Objective: To investigate differences in MRI features between two etiologically distinct subtypes of knee osteoarthritis (OA): one group with metabolic syndrome and one lean group with frequent physical activity. Methods: We included two groups of 50 subjects of the Osteoarthritis Initiative (OAI) incidence subcohort, with KL ≥ 2 in at least one knee at 48 months follow-up.
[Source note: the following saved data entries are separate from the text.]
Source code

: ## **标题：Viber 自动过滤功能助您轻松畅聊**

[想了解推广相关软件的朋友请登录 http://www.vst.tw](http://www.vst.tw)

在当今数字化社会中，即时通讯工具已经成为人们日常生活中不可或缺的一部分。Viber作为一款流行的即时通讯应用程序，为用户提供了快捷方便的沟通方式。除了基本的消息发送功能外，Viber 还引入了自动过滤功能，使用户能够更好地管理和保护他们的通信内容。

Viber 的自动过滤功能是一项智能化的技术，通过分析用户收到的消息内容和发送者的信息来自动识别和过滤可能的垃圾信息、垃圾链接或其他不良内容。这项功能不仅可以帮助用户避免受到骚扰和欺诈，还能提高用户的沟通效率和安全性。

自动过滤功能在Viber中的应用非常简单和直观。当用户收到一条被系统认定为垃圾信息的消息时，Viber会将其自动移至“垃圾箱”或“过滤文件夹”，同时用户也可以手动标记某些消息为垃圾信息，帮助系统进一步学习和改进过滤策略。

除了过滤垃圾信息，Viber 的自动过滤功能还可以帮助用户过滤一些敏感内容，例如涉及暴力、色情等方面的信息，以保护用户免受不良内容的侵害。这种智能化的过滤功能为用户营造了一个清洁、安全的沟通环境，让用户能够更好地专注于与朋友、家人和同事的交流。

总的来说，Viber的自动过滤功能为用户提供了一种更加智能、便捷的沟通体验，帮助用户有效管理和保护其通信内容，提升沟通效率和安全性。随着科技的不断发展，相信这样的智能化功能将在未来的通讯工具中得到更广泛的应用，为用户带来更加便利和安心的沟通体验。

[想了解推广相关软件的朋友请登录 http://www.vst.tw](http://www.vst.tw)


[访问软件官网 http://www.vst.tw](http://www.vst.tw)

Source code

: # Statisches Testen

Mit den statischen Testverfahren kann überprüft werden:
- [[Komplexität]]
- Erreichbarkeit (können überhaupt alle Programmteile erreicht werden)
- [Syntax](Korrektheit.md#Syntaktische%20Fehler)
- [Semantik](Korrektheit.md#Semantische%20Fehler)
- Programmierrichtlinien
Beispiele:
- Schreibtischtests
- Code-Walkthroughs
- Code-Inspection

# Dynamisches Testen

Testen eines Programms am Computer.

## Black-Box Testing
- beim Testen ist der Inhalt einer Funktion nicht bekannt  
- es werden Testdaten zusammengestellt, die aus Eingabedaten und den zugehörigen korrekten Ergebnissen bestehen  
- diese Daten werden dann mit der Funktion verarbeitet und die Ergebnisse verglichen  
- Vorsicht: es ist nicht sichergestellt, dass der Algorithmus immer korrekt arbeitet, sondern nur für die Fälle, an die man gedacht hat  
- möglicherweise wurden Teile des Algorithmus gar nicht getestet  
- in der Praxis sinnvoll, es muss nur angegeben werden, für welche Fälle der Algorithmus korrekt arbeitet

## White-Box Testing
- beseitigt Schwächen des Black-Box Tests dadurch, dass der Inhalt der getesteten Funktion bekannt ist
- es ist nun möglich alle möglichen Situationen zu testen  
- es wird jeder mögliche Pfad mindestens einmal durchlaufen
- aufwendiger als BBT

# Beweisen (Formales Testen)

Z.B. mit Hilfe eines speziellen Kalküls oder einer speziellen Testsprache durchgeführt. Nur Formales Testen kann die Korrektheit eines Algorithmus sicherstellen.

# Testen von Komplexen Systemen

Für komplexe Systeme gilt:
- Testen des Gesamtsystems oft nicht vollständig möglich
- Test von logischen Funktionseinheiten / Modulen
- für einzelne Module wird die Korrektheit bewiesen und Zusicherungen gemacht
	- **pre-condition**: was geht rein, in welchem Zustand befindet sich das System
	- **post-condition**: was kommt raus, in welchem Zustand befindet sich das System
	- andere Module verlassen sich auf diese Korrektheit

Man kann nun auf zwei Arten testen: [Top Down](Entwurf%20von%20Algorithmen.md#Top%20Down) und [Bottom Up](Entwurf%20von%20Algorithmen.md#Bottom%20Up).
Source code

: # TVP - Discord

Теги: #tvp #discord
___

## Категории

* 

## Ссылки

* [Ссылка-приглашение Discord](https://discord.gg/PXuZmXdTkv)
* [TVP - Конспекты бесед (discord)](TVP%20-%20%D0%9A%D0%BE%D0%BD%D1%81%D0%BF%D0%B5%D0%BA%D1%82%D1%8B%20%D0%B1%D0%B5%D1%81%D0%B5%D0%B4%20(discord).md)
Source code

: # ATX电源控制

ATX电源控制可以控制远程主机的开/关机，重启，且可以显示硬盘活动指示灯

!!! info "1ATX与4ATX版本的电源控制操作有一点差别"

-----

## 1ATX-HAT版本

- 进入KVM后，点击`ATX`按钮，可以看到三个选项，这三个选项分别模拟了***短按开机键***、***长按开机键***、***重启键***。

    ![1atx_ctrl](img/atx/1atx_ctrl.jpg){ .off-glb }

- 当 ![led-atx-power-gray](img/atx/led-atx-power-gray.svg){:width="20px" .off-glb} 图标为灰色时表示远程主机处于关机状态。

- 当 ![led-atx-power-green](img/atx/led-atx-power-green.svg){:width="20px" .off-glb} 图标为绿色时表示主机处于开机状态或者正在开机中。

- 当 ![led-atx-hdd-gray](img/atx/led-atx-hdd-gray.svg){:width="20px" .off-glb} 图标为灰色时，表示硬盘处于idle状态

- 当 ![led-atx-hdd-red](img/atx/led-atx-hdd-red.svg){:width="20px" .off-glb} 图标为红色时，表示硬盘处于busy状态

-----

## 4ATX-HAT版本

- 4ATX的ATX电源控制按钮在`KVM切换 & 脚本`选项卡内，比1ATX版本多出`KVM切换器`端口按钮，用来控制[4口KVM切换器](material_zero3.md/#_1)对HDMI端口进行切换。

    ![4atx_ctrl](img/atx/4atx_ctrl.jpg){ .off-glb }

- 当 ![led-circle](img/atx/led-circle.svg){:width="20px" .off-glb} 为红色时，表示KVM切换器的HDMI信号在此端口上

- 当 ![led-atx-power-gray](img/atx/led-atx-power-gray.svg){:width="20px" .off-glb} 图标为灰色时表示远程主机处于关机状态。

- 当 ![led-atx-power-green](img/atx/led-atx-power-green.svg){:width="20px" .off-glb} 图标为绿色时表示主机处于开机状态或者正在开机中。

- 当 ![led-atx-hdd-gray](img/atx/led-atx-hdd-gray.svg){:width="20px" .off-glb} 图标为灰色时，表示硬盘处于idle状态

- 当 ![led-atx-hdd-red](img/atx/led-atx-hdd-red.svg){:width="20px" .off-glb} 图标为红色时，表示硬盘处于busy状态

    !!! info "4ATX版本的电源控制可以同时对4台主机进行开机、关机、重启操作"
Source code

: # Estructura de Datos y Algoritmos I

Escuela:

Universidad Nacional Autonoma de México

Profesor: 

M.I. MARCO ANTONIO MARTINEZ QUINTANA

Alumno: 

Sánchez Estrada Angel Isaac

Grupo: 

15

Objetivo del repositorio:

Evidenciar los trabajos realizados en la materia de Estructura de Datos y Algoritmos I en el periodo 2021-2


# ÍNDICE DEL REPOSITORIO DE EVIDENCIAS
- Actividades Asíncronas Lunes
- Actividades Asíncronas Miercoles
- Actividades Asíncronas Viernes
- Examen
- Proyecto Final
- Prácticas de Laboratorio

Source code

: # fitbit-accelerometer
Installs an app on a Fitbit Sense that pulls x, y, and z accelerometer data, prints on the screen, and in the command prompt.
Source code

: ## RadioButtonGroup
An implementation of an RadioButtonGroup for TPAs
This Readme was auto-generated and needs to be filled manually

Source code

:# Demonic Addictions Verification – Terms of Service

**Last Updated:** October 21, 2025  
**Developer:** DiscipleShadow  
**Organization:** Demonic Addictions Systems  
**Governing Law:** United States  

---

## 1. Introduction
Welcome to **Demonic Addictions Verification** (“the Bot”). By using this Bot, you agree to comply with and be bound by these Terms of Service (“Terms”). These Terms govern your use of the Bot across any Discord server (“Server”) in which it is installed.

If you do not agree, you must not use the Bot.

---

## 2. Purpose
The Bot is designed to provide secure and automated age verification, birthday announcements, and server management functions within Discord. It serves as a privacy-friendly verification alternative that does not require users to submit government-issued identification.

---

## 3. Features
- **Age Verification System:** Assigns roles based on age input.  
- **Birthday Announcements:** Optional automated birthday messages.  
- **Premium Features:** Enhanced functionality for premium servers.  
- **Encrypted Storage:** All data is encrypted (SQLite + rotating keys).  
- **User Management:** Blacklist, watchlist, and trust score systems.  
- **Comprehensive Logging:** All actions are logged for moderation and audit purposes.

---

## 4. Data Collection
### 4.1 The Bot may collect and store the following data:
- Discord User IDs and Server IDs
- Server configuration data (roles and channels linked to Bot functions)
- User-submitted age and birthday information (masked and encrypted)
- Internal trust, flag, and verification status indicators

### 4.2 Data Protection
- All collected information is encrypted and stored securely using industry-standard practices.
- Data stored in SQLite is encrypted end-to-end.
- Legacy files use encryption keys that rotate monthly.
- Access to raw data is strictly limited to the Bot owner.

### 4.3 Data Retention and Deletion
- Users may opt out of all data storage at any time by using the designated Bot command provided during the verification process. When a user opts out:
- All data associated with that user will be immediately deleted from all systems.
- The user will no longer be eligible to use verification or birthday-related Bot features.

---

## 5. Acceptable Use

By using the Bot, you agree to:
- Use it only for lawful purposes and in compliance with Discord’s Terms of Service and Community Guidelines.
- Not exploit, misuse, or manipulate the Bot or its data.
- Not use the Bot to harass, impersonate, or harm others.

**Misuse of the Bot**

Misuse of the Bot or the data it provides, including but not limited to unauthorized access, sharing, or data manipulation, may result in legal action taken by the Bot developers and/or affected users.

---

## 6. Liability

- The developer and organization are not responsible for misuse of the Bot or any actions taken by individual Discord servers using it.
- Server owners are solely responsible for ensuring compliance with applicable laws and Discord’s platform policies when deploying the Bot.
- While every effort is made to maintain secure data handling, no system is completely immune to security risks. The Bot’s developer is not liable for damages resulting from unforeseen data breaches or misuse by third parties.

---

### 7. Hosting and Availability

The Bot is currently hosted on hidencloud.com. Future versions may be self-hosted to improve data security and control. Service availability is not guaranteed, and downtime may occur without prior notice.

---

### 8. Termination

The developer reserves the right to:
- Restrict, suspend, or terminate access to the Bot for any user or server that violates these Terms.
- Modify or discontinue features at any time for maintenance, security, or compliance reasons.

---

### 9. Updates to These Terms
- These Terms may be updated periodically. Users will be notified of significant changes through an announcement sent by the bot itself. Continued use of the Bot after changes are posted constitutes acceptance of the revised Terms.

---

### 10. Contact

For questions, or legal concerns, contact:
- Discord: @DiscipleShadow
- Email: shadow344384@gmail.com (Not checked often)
Inclusion criteria for the metabolic syndrome group were a body mass index (BMI) ≥ 30 kg/m2 and two out of three of the following criteria: hypertension (RR > 130/85 mm Hg or hypertension medication), insulin resistance (high blood sugar or diabetic medication) or dyslipidemia (lipid lowering medication). Inclusion criteria for the active lean group were a BMI < 25 kg/m2 and a Physical Activity Scale for the Elderly (PASE) score ≥ 2. MRI scans were scored using MR Imaging Osteoarthritis Knee Score (MOAKS). Differences in MOAKS items between groups were tested using generalized linear models adjusted for sex and age. Results: Scores for cartilage damage were significantly higher in the patella, trochlea and lateral femur in the metabolic syndrome group. Osteophyte scores were higher for all compartments in the metabolic syndrome group, though only significant for the patella, trochlea and medial tibia. Hoffa synovitis was significantly more prevalent in the active lean group while prepatellar bursa signal was more prevalent in the metabolic syndrome group. Conclusion: Metabolic OA and OA related to physical activity showed differences in MRI features, depending on knee compartment. These results show that different etiological processes in knee OA can lead to differences in structural degradation.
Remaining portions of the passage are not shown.